The relationships between R-DSC and L-DSC (M-DSC, mean of them). On left side, let x be the R-DSC, y be the L-DSC (M-DSC, mean of them). On right side, DSCs are sorted by descending order, let x be the order of R-DSC, y be the order of e L-DSC (M-DSC, mean of them). We draw the scatter plots based on (x, y). Linear regression was carried out with the scatters on the right side. The regression coefficient is 0.80, 0.73 and 0.80 from top to bottom.

Iv-B Results and Discussions

To explore the relationships between real DSC (R-DSC) and L-DSC / M-DSC / mean of them, in the iterative training process, we randomly select 10 samples from each step and put them into the model for prediction. From Fig. 3, we can see that the L-DSC / M-DSC / Mean of them are positively correlated with the real DSC. Because there are slight changes and fluctuations of DSC over the training process, we sort the DSC by descending order in each iteration, and the scatter plots and trend lines between the order of L-DSC / M-DSC / mean of them and the order of the real DSC are drawn. There are strong relationships between these orders, which proves the feasibility of the proposed criteria in active learning. Therefore, the segmentation accuracy can be correctly estimated by the active learning model, and the most informative slices can be selected.
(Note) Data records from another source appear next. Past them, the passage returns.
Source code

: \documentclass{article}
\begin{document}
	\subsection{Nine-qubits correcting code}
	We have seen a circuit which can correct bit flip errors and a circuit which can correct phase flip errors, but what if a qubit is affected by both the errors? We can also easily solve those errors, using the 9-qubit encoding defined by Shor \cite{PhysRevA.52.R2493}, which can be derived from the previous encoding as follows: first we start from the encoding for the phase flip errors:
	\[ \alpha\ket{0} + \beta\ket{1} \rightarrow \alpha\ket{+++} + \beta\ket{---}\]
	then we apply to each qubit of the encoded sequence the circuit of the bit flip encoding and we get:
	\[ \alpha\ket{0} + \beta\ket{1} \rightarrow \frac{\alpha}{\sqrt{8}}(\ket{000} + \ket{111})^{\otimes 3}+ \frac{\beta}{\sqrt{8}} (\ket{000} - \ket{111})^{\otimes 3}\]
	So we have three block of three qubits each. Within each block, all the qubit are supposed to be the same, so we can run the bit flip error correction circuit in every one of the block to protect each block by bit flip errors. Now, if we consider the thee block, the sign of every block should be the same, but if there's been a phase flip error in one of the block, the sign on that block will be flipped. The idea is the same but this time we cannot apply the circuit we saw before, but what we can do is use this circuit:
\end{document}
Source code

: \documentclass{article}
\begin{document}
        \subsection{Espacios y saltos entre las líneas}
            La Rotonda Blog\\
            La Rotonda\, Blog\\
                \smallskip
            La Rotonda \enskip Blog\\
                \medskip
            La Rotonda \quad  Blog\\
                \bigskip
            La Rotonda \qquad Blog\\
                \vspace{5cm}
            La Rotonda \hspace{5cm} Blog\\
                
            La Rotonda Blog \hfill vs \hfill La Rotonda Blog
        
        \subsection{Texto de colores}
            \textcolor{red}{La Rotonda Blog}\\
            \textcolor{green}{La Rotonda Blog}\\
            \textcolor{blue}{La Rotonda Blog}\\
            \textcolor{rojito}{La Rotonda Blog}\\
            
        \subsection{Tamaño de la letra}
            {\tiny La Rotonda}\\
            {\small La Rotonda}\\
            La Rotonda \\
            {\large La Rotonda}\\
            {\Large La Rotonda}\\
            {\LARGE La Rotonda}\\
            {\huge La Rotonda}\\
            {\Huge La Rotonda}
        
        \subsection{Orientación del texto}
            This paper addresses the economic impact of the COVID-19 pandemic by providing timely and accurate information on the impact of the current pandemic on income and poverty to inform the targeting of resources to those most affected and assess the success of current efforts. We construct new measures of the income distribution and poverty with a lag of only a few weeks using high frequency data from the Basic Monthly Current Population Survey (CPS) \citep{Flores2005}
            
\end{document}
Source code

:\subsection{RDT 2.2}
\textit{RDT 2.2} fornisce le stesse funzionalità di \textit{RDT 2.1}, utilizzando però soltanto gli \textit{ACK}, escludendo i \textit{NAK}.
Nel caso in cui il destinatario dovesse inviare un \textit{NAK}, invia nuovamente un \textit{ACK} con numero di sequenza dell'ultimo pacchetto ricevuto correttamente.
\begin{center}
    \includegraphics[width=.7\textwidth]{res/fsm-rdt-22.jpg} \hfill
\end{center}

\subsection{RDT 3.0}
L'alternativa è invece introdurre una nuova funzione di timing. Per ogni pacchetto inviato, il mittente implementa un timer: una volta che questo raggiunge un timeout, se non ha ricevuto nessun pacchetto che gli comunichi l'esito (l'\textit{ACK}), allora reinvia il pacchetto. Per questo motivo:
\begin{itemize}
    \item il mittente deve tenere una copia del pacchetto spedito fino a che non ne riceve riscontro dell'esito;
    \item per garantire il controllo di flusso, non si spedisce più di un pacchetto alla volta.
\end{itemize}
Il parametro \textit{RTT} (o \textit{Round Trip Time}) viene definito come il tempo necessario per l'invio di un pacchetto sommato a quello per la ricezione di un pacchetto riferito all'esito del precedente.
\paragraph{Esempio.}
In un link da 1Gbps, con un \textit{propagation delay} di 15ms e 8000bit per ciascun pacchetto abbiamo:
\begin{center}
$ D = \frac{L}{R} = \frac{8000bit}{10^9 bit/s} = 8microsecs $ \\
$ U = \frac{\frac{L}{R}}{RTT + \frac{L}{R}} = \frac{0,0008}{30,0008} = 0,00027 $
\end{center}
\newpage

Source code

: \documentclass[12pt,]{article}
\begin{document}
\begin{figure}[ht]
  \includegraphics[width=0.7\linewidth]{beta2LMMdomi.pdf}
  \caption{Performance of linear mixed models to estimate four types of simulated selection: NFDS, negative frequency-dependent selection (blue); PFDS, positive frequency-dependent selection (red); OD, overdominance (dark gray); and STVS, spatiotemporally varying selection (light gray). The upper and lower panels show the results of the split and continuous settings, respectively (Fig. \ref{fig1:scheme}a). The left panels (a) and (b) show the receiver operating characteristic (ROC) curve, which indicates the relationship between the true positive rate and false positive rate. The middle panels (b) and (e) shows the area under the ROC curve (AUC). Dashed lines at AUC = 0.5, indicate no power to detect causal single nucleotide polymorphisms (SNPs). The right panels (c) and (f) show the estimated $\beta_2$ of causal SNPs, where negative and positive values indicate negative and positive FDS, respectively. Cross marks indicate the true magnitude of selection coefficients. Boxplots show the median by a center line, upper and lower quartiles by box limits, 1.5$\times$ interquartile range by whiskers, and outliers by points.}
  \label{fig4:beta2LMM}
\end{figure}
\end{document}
The experimental results on the testing data are shown in Fig. 4. We can see that out strategy is better than random query strategy, only using 43.16% to achieve comparable results as compared with full annotation, which benefits from the deep supervision on hidden layers. This proves that the deep supervision mechanism not only helps to improve the discrimination ability of the segmentation model, but also serve as a criterion for active learning.

Fig. 4: Results of experiments. This figure shows that our approach can get a comparable results only using 60 annotations (43.16% of the whole dataset).

V Conclusions and Future Work

In this paper, we propose a novel active learning strategy for finger bones segmentation. Auxiliary deep supervision is injected after certain hidden layers of a deep U-Net model, which not only help convergence, but also serves as a criterion for active learning. The deeply supervised U-Net is first initialized on a subset of training set. Then it is updated and fine-tuned iteratively and incrementally. In each iteration, informative samples are selected based on the consistency between final masks and masks from hidden layers. Experimental results show that the proposed method outperforms random query and obtains comparable results only using 43.16% samples as opposed to full annotation. Moreover, observations on the relationships between final masks and masks from hidden layers proves the effectiveness of the proposed active learning.

In the future research, we can implement it for semi-supervised learning and pseudo labeling. Deep supervision can provide guidance to the training process instead of introducing many parameters, and potentially reducing the cost of model design and implementation.